Experimental test data consistency, which is a function of different variables, including both the parameters and the set-up of the relaxation test, machine vibrations or noises, specimen homogeneity and uniformity, specimen fabrication for example the dimensions and parallelism of end surfaces of the specimen, and the variation of humidity conditions.

(2) The behavior of the shift factor variation with temperature.

(3) The condition of the polymeric material state.

(4) The heating rate applied to arrive to the desired temperature.

However, the analysis of the results demonstrated that the basic method for TTS has the highest accuracy of the relaxation modulus curve fitting given determination coefficient (R²=0.9992), and this is not surprising because this method uses only the experimental data. Likewise, both the empirical methods can get acceptable results if appropriate material constants are used in these methods. Table 3 demonstrates the main statistical factors obtained during calculation of material constants, and then we can note the effect of these results on the accuracy of fitting curves. The sum of squared error (SSE), is a preliminary statistical calculation that leads to other data values. It is useful to be able to find how closely related those values are. The root mean squared error(RMSE) is the distance, on average, of a data point from the fitted line, measuring along a vertical line. It seems that the data meet WLF method given R² coefficient (R²=0.9984), while the data meet the Arrhenius method given R² coefficient (R²=0.9974), less than the WLF one. Compared to the other two methods, the major advantage of the basic method is that it revolves around the actual experimental data without introducing any external constant when generation the master curve, while the WLF and Arrhenius methods use already existing empirical formulas which are dependent on externally determined material constants. Table 4 is a summary of the analysis and the calculated shift factors at different temperatures when generating the master curves of solid propellant. In Fig. 14, another type of master curve can be obtained from the previous calculation shows the relation between the shift factors corresponding to each temperature. It can be observed that the data meet WLF method given higher R² coefficient, and also given lower error than the data meet the Arrhenius method. In order to simulate the nonlinear viscoelastic behavior of the composite solid propellant under different loads and conditions using various commercial finite element codes (Ansys, Abaqus, Mark, etc.), one of the time-temperature dependent shift functions must be used, and the material constants such as C₁, C₂, and C_a must be entered as determined by the shift function specified and selected by the user in the code.

5 Conclusions

In this paper, a series of conventional relaxation tests have been performed using a universal test machine at a broad range of temperatures (-40, +20, +76 ℃) to evaluate and get the master curves of the relaxation modulus for AP-HTPB composite solid propellant as a purpose of reduced time and at a reference temperature of 20 ℃. These master curves were generated according to three different methods (the basic, WLF, and Arrhenius) by using the TTS principle, and then comparative study was conducted to show the level of accuracy for each method. The following conclusions can be drawn:

(1) The basic method is the best method for generating a fit function for the relaxation modulus master curve followed by the WLF method and lastly, the Arrhenius method.

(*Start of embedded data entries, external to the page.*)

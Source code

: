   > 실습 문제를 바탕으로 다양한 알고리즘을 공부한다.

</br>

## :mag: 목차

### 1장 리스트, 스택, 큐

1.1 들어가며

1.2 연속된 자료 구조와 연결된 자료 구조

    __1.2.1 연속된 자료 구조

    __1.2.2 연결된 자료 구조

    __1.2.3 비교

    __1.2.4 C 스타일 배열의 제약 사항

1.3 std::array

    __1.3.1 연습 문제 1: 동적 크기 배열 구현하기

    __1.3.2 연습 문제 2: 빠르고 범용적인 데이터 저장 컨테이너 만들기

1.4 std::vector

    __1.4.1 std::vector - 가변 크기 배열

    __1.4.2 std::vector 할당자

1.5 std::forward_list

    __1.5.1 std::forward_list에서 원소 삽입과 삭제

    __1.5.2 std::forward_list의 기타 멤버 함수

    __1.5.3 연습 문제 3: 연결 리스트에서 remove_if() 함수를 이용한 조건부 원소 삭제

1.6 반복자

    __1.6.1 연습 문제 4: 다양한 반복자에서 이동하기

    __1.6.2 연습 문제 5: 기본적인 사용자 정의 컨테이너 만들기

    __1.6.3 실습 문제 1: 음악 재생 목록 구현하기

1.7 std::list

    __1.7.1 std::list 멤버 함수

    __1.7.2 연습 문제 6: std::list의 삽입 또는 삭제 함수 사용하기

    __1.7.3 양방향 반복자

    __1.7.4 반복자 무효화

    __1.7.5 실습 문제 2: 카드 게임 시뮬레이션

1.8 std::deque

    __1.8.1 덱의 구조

(2) The results presented here can be used as a reference for selecting the appropriate methods for generating the relaxation modulus master curve of AP-HTPB solid propellant.

(3) Most of the finite element software′s need some material constants to define the time-temperature dependent material method, so the basic method cannot be used alone and some material constants must be calculated using empirical formulas like WLF or Arrhenius methods, and between these two methods, the WLF method would be recommended.